Give back, word for word, the lines in the listing below from the one holding "in terms of incoming" down to the one holding "In the original", both ends included.

★ ★ ★ ★ ★

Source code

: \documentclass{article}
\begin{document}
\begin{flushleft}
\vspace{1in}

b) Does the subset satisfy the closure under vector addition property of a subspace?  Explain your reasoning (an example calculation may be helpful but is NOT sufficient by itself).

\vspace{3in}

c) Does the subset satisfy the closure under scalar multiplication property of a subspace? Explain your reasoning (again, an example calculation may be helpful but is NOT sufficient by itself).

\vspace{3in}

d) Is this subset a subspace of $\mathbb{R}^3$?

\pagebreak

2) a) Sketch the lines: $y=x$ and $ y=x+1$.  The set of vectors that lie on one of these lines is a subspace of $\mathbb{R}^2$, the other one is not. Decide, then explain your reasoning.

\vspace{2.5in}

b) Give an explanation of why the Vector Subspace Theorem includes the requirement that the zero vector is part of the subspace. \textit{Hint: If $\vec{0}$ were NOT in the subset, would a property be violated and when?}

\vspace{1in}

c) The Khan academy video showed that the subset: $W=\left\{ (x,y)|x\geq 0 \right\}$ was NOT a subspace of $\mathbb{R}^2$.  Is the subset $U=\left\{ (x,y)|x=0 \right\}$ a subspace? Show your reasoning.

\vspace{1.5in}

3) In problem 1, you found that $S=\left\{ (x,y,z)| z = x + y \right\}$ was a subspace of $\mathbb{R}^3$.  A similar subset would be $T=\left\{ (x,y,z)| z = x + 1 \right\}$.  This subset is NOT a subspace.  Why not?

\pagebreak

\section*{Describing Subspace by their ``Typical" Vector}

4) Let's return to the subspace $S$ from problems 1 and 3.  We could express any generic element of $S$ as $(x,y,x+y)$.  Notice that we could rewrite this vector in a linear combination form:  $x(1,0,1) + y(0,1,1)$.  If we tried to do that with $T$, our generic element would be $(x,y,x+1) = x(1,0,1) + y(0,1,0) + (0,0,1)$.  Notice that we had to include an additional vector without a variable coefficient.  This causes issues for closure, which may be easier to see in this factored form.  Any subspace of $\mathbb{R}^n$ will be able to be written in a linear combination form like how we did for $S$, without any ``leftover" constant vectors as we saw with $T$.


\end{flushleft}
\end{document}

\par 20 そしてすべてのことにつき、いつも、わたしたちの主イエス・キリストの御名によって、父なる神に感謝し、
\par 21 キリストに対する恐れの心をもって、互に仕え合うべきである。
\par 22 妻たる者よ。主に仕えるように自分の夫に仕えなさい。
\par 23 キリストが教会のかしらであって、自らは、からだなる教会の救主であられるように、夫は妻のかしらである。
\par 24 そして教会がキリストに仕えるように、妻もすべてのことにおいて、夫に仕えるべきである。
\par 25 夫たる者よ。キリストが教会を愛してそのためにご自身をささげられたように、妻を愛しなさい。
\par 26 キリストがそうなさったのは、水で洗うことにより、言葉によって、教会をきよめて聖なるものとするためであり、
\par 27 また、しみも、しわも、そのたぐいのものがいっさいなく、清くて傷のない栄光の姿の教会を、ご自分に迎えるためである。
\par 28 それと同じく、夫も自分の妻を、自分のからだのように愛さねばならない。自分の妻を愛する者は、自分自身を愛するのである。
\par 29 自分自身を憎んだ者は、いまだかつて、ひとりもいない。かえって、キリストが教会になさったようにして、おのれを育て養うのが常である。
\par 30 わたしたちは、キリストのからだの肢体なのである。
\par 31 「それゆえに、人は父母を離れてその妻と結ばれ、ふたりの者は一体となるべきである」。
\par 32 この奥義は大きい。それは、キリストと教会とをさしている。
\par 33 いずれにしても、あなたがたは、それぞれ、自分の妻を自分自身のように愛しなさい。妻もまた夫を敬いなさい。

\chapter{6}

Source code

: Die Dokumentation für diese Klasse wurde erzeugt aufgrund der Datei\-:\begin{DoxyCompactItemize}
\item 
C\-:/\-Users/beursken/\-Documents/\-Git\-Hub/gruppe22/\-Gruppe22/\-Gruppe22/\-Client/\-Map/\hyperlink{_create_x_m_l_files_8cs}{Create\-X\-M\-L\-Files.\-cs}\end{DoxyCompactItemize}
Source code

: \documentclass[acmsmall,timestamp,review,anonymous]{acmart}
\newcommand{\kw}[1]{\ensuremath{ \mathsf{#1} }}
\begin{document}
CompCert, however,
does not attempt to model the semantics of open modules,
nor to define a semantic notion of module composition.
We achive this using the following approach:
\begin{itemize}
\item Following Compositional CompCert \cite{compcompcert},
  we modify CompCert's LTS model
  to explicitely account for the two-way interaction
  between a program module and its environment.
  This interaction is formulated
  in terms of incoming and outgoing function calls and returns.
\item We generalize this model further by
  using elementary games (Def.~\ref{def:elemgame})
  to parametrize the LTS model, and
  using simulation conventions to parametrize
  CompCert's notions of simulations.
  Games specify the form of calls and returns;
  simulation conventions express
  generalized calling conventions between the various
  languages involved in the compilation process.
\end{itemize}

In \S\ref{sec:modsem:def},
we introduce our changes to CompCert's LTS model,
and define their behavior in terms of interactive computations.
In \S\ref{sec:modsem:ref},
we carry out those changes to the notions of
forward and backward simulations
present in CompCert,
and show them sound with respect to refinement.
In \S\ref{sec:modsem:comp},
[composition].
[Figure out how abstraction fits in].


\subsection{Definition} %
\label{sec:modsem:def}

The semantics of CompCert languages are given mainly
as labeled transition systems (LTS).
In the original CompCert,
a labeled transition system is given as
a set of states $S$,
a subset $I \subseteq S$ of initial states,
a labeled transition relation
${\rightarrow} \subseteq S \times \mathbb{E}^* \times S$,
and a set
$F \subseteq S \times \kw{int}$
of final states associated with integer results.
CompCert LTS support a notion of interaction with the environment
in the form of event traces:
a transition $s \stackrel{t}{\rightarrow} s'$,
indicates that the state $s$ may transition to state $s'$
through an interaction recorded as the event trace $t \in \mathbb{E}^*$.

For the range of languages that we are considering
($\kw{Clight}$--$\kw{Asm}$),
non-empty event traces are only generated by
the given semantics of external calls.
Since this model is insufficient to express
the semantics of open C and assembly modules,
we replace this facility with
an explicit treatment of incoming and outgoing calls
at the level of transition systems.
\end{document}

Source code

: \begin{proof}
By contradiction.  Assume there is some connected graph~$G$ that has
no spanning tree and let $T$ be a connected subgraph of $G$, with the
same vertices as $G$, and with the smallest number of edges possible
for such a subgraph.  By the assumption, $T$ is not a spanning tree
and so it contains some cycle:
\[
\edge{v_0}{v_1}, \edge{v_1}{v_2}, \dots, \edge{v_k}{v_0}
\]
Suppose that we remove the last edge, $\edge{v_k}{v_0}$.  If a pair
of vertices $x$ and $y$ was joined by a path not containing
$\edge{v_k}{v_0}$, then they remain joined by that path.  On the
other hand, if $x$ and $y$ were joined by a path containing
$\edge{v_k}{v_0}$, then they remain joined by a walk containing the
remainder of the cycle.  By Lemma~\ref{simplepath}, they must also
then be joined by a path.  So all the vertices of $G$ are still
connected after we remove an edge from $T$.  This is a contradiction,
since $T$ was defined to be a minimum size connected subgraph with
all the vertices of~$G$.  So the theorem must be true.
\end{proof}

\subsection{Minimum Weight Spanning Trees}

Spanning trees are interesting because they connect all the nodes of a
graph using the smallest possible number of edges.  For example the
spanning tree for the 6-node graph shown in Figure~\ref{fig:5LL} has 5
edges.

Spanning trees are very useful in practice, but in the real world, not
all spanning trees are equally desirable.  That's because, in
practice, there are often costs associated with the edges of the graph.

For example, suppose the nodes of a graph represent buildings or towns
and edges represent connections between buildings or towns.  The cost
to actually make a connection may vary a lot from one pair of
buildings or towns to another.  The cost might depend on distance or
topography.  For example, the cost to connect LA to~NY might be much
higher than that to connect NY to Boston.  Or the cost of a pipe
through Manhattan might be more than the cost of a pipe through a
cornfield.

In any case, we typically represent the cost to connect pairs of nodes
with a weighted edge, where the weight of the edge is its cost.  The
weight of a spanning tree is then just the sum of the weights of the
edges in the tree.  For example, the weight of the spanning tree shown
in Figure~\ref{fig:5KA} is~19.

★ ★ ★ ★ ★

• **PROBLEM SOLUTION**
  in terms of incoming and outgoing function calls and returns.
\item We generalize this model further by
  using elementary games (Def.~\ref{def:elemgame})
  to parametrize the LTS model, and
  using simulation conventions to parametrize
  CompCert's notions of simulations.
  Games specify the form of calls and returns;
  simulation conventions express
  generalized calling conventions between the various
  languages involved in the compilation process.
\end{itemize}

In \S\ref{sec:modsem:def},
we introduce our changes to CompCert's LTS model,
and define their behavior in terms of interactive computations.
In \S\ref{sec:modsem:ref},
we carry out those changes to the notions of
forward and backward simulations
present in CompCert,
and show them sound with respect to refinement.
In \S\ref{sec:modsem:comp},
[composition].
[Figure out how abstraction fits in].


\subsection{Definition} %
\label{sec:modsem:def}

The semantics of CompCert languages are given mainly
as labeled transition systems (LTS).
In the original CompCert,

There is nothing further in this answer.